Multi-stage rendering: Remarkup has a rendering pipeline which allows us parse and finalize remarkup documents in separate batched stages, and use caches while keeping dynamic parts (e.g., object visibility) dynamic. Other markup engines generally have a single-stage, unbatched pipeline. A single-stage pipeline has far poorer performance than Remarkup's pipeline.

Multiple rendering targets: Remarkup supports rendering to HTML and to plain text (for email). Some other engines do not.

Extensible: Remarkup is rule-based with a flexible grammar. New rules can be implemented in PHP in a few minutes. Popular Markdown parsers like Sundown are hand-rolled C.

Similar to Markdown: Remarkup is already very similar to Markdown.

No one implements Markdown: Sometimes, the argument is made that GitHub (or some other service) implements Markdown so we should too. But GitHub doesn't implement markdown -- it implements "GitHub flavored Markdown", which is about as similar to Markdown as Remarkup is.

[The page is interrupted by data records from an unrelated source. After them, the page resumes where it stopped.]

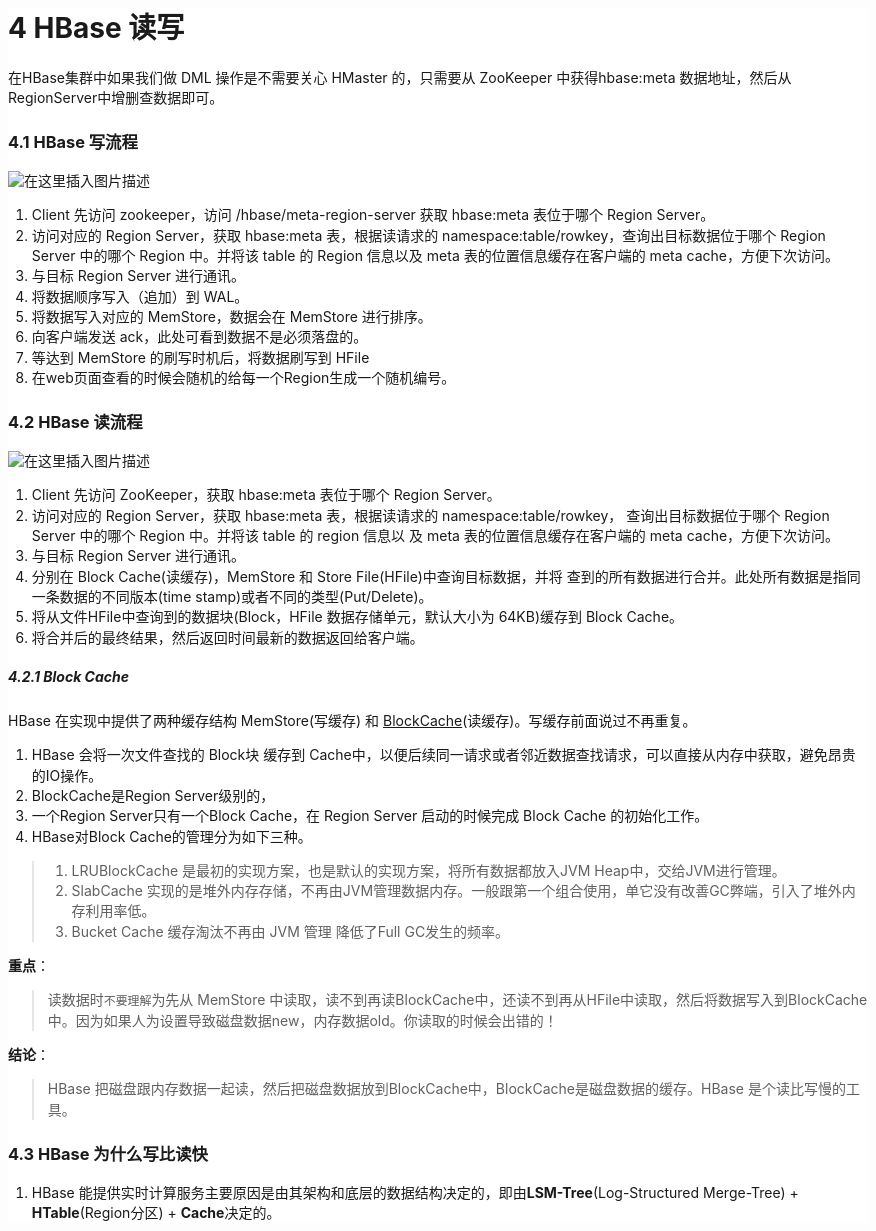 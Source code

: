 # 4 HBase 读写
在HBase集群中如果我们做 DML 操作是不需要关心 HMaster 的，只需要从 ZooKeeper 中获得hbase:meta 数据地址，然后从RegionServer中增删查数据即可。
### 4.1 HBase 写流程

![在这里插入图片描述](https://img-blog.csdnimg.cn/20210113155635750.png)

1. Client 先访问 zookeeper，访问 /hbase/meta-region-server 获取 hbase:meta 表位于哪个 Region Server。
2. 访问对应的 Region Server，获取 hbase:meta 表，根据读请求的 namespace:table/rowkey，查询出目标数据位于哪个 Region Server 中的哪个 Region 中。并将该 table 的 Region 信息以及 meta 表的位置信息缓存在客户端的 meta cache，方便下次访问。
3. 与目标 Region Server 进行通讯。
4. 将数据顺序写入（追加）到 WAL。
5. 将数据写入对应的 MemStore，数据会在 MemStore 进行排序。
6. 向客户端发送 ack，此处可看到数据不是必须落盘的。
7. 等达到 MemStore 的刷写时机后，将数据刷写到 HFile
8. 在web页面查看的时候会随机的给每一个Region生成一个随机编号。
### 4.2 HBase 读流程

![在这里插入图片描述](https://img-blog.csdnimg.cn/20210113160902578.png)

1. Client 先访问 ZooKeeper，获取 hbase:meta 表位于哪个 Region Server。
2. 访问对应的 Region Server，获取 hbase:meta 表，根据读请求的 namespace:table/rowkey， 查询出目标数据位于哪个 Region Server 中的哪个 Region 中。并将该 table 的 region 信息以 及 meta 表的位置信息缓存在客户端的 meta cache，方便下次访问。
3. 与目标 Region Server 进行通讯。
4. 分别在 Block Cache(读缓存)，MemStore 和 Store File(HFile)中查询目标数据，并将 查到的所有数据进行合并。此处所有数据是指同一条数据的不同版本(time stamp)或者不同的类型(Put/Delete)。
5. 将从文件HFile中查询到的数据块(Block，HFile 数据存储单元，默认大小为 64KB)缓存到 Block Cache。
6. 将合并后的最终结果，然后返回时间最新的数据返回给客户端。

##### 4.2.1 Block Cache
HBase 在实现中提供了两种缓存结构 MemStore(写缓存) 和 [BlockCache](https://blog.51cto.com/12445535/2363376?source=dra)(读缓存)。写缓存前面说过不再重复。
1. HBase 会将一次文件查找的 Block块 缓存到 Cache中，以便后续同一请求或者邻近数据查找请求，可以直接从内存中获取，避免昂贵的IO操作。
2. BlockCache是Region Server级别的，
3. 一个Region Server只有一个Block Cache，在 Region Server 启动的时候完成 Block Cache 的初始化工作。
4. HBase对Block Cache的管理分为如下三种。
> 1. LRUBlockCache 是最初的实现方案，也是默认的实现方案，将所有数据都放入JVM Heap中，交给JVM进行管理。
> 2. SlabCache 实现的是堆外内存存储，不再由JVM管理数据内存。一般跟第一个组合使用，单它没有改善GC弊端，引入了堆外内存利用率低。
> 3. Bucket Cache 缓存淘汰不再由 JVM 管理 降低了Full GC发生的频率。

**重点**：
>读数据时`不要理解`为先从 MemStore 中读取，读不到再读BlockCache中，还读不到再从HFile中读取，然后将数据写入到BlockCache中。因为如果人为设置导致磁盘数据new，内存数据old。你读取的时候会出错的！

**结论**：
> HBase 把磁盘跟内存数据一起读，然后把磁盘数据放到BlockCache中，BlockCache是磁盘数据的缓存。HBase 是个读比写慢的工具。
### 4.3 HBase 为什么写比读快
1. HBase 能提供实时计算服务主要原因是由其架构和底层的数据结构决定的，即由**LSM-Tree**(Log-Structured Merge-Tree) + **HTable**(Region分区) + **Cache**决定的。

Even beyond this, part of Markdown is inline HTML, which obviously no one implements because it's completely insecure.

Markdown and Software: Markdown includes a rule for _emphasis_, which conflicts with source code symbols. Markdown includes rules around [...] and (...) which conflict with array and call notation in source code, e.g. $a['callback']($param); is rendered as $a'callback';.

More Powerful: Remarkup has many rules which Markdown does not, like: code blocks with syntax highlighting, object references, object embeds, mentions, macros, memes, tables, and YouTube videos. These features are extremely powerful and a core part of Phabricator's value.

Why Implementing Other Engines is Hard

We can't just dump in some other engine in 20 minutes, either.

Security: Many markup language specifications and/or implementations are not secure for user-provided text on the web. We need to select an implementation and audit it before we can use it. This is time consuming because markup parsers are complicated and getting them right is difficult. We have a higher bar for security than many applications do.

Features: Other markup engines don't have features like code blocks, mentions, text rendering targets, and all the other stuff mentioned above. Implementing these features, especially in more than one markup engine, is prohibitively complex. Many markup engines are not very flexible or extensible.

Performance: Naive performance of other parsers will be worse (and, in some cases, dramatically worse) than Remarkup. Getting them up to par (e.g. integrated with the cache pipeline) is potentially a large amount of work.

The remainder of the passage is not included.